Seven initiatives encourage legal methods

Pioneer Press

Taking a carrot-and-stick approach to the immigration issue, Gov. Tim Pawlenty on Thursday showed his kinder, gentler side, offering to help legal immigrants land jobs, learn English and become citizens.

This comes after Pawlenty's proposal last week for a crackdown on illegal immigration sparked controversy among many immigrant communities. Thursday's announcement — which included seven initiatives to promote legal immigration — drew both praise and skepticism from members of immigrant groups.

"We want to continue to … encourage legal immigration that is good for Minnesota and good for America," the Republican governor said.

But the immigration system must be legal, orderly and above ground, he said.

To encourage more foreigners to move to Minnesota legally, he proposed measures to attract more physicians, high-tech workers and overseas investors and help for immigrants already here to start businesses.

"One of the great benefits of immigration is the incredible in-migration of talent, energy, knowledge and entrepreneurial spirit," he said. "So we benefit mightily as a state and as a nation when people with those kinds of skills and background come to our country. We want to encourage more of that."

The initiatives marked a change in tone for the governor. Since December, when he issued a controversial report on the costs — but not the benefits — of illegal immigration, he has focused on the problems caused by immigrants.

That prompted angry reactions from some immigrant groups, who said he was stirring a backlash against legal newcomers as well as lawbreakers. Democrats accused the governor of using illegal immigration as a "wedge issue" to stir up passions in his conservative political base as he seeks re-election this year.

Pawlenty consistently has said that he wants to encourage legal immigration and discourage illegal immigration. Thursday was the first time he offered policy initiatives on the encouraging side of that equation.

After the news conference, some Latino leaders said Pawlenty had taken an important step in the right direction.

"We have to give the governor a lot of credit for starting a conversation about the need for thoughtful immigration reform in Minnesota and the nation," said Jesse Bethke Gomez, president of CLUES (Comunidades Latinas Unidas en Servicio). He said the governor's initiatives were a step toward using immigration to address looming economic issues.

He doesn't believe Pawlenty's proposals were politically motivated. "This isn't a Democratic or Republican issue; it's an American issue," he said.

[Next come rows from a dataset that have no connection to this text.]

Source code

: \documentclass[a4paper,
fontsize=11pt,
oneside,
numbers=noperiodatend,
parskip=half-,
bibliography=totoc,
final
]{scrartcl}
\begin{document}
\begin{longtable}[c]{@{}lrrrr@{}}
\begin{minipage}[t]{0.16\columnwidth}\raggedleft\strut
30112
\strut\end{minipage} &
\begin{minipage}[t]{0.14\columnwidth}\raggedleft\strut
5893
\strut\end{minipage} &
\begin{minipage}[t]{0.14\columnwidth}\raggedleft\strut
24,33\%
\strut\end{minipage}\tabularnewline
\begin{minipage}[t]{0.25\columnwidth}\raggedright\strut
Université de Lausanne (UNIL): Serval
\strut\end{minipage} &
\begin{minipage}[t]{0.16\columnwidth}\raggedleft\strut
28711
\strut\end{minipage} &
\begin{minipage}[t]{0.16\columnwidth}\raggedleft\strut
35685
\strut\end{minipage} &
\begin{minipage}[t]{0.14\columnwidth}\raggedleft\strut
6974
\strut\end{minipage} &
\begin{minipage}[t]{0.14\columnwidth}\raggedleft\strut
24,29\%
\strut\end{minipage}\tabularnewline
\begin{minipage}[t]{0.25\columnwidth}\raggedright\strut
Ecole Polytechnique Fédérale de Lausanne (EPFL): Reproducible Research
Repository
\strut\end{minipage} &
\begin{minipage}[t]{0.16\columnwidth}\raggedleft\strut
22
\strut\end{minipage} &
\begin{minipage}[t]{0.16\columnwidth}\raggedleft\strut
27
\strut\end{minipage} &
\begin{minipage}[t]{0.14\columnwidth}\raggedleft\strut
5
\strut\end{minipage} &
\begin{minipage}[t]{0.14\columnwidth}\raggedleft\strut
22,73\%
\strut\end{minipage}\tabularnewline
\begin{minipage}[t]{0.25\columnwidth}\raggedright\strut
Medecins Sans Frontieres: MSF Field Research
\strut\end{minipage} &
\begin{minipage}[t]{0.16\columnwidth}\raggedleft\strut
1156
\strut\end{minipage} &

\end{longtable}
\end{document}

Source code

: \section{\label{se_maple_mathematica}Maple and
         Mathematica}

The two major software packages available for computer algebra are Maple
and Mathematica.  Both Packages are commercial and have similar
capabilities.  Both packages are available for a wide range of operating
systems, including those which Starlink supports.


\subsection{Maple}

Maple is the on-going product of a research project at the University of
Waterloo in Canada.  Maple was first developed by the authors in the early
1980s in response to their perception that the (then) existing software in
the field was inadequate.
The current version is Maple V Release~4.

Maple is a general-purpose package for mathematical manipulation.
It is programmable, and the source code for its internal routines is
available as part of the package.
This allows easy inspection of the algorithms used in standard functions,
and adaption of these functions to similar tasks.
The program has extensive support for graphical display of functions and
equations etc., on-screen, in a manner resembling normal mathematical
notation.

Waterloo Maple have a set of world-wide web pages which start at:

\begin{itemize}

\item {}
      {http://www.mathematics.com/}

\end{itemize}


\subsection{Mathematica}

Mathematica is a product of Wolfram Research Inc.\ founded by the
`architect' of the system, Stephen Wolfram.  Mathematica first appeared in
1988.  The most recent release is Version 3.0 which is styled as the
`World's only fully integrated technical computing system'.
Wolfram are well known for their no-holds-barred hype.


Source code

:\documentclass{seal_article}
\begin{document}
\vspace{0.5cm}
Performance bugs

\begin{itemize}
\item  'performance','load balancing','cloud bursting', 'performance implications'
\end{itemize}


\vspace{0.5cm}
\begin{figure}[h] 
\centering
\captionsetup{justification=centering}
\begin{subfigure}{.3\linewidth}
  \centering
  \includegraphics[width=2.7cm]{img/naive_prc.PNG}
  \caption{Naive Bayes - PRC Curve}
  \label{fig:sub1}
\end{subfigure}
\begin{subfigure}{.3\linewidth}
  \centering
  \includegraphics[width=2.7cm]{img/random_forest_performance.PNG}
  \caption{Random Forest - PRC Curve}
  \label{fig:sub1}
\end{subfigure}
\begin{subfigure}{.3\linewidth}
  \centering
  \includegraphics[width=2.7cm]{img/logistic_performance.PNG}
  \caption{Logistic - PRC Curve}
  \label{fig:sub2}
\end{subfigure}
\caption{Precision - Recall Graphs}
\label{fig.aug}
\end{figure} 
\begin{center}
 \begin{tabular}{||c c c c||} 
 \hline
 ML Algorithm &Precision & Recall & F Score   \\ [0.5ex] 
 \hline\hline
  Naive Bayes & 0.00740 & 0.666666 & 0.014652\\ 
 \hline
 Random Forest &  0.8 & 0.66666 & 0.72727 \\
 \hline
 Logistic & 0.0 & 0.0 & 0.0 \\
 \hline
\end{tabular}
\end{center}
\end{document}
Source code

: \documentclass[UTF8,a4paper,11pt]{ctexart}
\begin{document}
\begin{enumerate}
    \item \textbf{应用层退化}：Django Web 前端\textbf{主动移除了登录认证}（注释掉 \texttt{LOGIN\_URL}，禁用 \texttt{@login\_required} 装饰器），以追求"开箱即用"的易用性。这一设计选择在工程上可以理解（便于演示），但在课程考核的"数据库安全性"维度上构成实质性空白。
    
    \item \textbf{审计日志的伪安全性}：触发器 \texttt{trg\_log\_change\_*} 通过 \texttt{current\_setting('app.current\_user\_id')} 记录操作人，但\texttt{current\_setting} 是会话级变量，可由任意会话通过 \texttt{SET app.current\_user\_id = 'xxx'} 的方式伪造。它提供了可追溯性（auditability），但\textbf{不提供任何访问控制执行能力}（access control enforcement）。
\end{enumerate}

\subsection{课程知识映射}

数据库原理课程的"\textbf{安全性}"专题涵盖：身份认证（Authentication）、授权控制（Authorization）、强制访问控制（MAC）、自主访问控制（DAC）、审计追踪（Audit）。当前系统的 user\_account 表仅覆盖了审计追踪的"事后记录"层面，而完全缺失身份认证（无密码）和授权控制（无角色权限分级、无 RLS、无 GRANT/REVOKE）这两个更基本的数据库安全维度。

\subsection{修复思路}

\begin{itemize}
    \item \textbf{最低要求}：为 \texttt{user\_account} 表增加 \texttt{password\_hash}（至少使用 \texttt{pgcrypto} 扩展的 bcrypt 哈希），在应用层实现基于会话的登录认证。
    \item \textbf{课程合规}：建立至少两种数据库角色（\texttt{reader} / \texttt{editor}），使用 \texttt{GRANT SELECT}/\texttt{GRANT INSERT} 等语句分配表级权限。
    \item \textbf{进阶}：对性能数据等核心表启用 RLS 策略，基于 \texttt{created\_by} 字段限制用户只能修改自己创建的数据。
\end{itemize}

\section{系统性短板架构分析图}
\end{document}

Rick Aguilar, a St. Paul businessman, Metropolitan Council member and Republican activist, said, "We're hoping that with this initiative and the support of the governor that more Latinos will become legal and will be able to benefit and live a great life here in Minnesota."

But a Latina leader who was not invited to the news conference said Pawlenty's proposals would benefit only a small fraction of immigrants in the state.

"It's good that the governor is trying to do something positive to create legal paths of immigration," said Alison Quito Ziegler, interim director of the Minnesota Immigrant Freedom Network. "But the governor's proposal doesn't fully address the breadth of immigrants in Minnesota, the majority of whom are working in agriculture and the meatpacking industry."

Pawlenty proposed seven steps to help immigrants who "play by the rules" that would cost the state about $5 million a year. He would:

• Provide a tax credit of $300 per family to encourage immigrants to become citizens. The credit, for families earning less than $30,000 a year, would offset the costs of English language classes and citizenship application fees. It would cost $1.7 million and benefit about 15,000 families annually.

• Offer "financial literacy" to immigrants by providing basic information on financial and business institutions through a partnership with the Itasca Project, a coalition of CEOs of the state's largest corporations and public officials. The service would inform immigrants about such topics as income tax credits, home ownership opportunities and business start-up suggestions.

• Push the federal government to grant more visas to graduates of U.S. colleges and universities and green cards for immigrants with high-technology skills. Pawlenty said he would go to Washington next month to lobby key members of Congress on this issue.

• Invite foreign business investment in Minnesota by offering "immigrant investor visas." They would allow foreign investors to reside and do business in the state if they invest at least $500,000 in new or existing businesses, create at least 10 new jobs for U.S. workers or maintain the current level of employment at a struggling business. The investment would have to be in a "regional center" designated by the U.S. Citizenship and Immigration Services.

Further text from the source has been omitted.